BEGIN

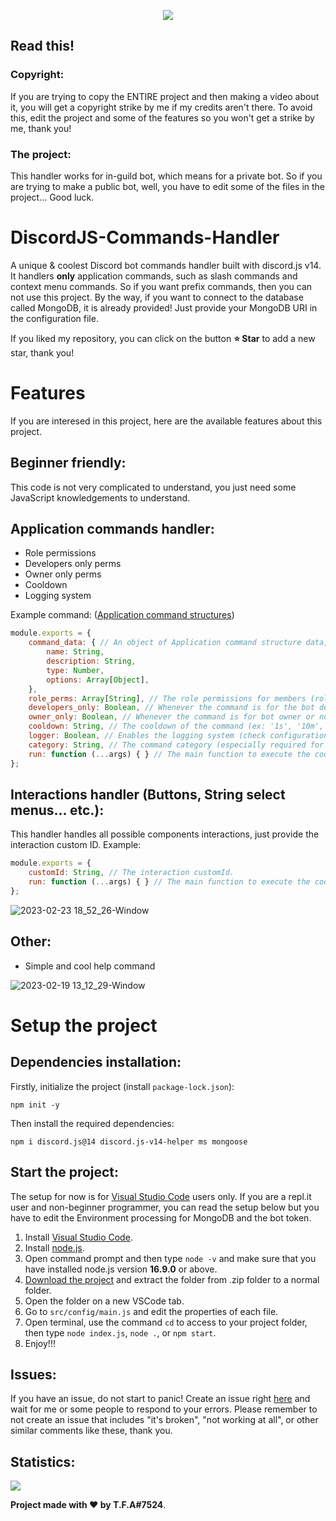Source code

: <p align="center">
    <img src="https://user-images.githubusercontent.com/92172698/220339561-ac3c8034-dcb5-40e5-ae0b-4522638f4016.png">
</p>

## Read this!
### Copyright:
If you are trying to copy the ENTIRE project and then making a video about it, you will get a copyright strike by me if my credits aren't there. To avoid this, edit the project and some of the features so you won't get a strike by me, thank you!

### The project:
This handler works for in-guild bot, which means for a private bot. So if you are trying to make a public bot, well, you have to edit some of the files in the project... Good luck.

# DiscordJS-Commands-Handler
A unique & coolest Discord bot commands handler built with discord.js v14. It handlers **only** application commands, such as slash commands and context menu commands. So if you want prefix commands, then you can not use this project. By the way, if you want to connect to the database called MongoDB, it is already provided! Just provide your MongoDB URI in the configuration file.

If you liked my repository, you can click on the button **⭐️ Star** to add a new star, thank you!

# Features
If you are interesed in this project, here are the available features about this project.

## Beginner friendly:
This code is not very complicated to understand, you just need some JavaScript knowledgements to understand. 

## Application commands handler:

- Role permissions
- Developers only perms
- Owner only perms
- Cooldown
- Logging system

Example command: ([Application command structures](https://discord.com/developers/docs/interactions/application-commands#application-command-object-application-command-structure))
```js
module.exports = {
    command_data: { // An object of Application command structure data, from the Discord API (click on the link above)
        name: String,
        description: String,
        type: Number,
        options: Array[Object],
    },
    role_perms: Array[String], // The role permissions for members (role IDs allowed only).
    developers_only: Boolean, // Whenever the command is for the bot developers or not.
    owner_only: Boolean, // Whenever the command is for bot owner or not.
    cooldown: String, // The cooldown of the command (ex: '1s', '10m', '1 week'... etc.).
    logger: Boolean, // Enables the logging system (check configuration file and provide the channel ID).
    category: String, // The command category (especially required for help command, if you want one).
    run: function (...args) { } // The main function to execute the code, make sure to provide all the required args/parameters!
};
```

## Interactions handler (Buttons, String select menus... etc.):
This handler handles all possible components interactions, just provide the interaction custom ID. Example:

```js
module.exports = {
    customId: String, // The interaction customId.
    run: function (...args) { } // The main function to execute the code, make sure to provide all the required args/parameters!
};
```

![2023-02-23 18_52_26-Window](https://user-images.githubusercontent.com/92172698/220989378-9120506e-68fb-4e35-b79f-ebce4d073a94.png)

## Other:
- Simple and cool help command

![2023-02-19 13_12_29-Window](https://user-images.githubusercontent.com/92172698/219947272-6a4ed7af-1a37-473f-99d0-899fe25e7b71.png)

# Setup the project

## Dependencies installation:
Firstly, initialize the project (install `package-lock.json`):
```shell
npm init -y
```

Then install the required dependencies:

```shell
npm i discord.js@14 discord.js-v14-helper ms mongoose
```

## Start the project:
The setup for now is for [Visual Studio Code](https://code.visualstudio.com/) users only. If you are a repl.it user and non-beginner programmer, you can read the setup below but you have to edit the Environment processing for MongoDB and the bot token.
1. Install [Visual Studio Code](https://code.visualstudio.com/).
2. Install [node.js](https://nodejs.org/en/download/).
3. Open command prompt and then type `node -v` and make sure that you have installed node.js version **16.9.0** or above.
4. [Download the project](https://github.com/TFAGaming/DiscordJS-Commands-Handler/archive/refs/heads/main.zip) and extract the folder from .zip folder to a normal folder.
5. Open the folder on a new VSCode tab.
6. Go to `src/config/main.js` and edit the properties of each file.
7. Open terminal, use the command `cd` to access to your project folder, then type `node index.js`, `node .`, or `npm start`.
8. Enjoy!!!

## Issues:
If you have an issue, do not start to panic! Create an issue right [here](https://github.com/TFAGaming/DiscordJS-Commands-Handler/issues) and wait for me or some people to respond to your errors.
Please remember to not create an issue that includes "it's broken", "not working at all", or other similar comments like these, thank you.

## Statistics:
<img src="https://starchart.cc/TFAGaming/DiscordJS-Commands-Handler.svg">

**Project made with ❤ by T.F.A#7524**.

END

What is required
Each line above from the one with "Firstly, initialize the" up to and including the one with "## Start the" must be set down exactly, and no line outside that span may appear.

Output for this task
Firstly, initialize the project (install `package-lock.json`):
```shell
npm init -y
```

Then install the required dependencies:

```shell
npm i discord.js@14 discord.js-v14-helper ms mongoose
```

## Start the project:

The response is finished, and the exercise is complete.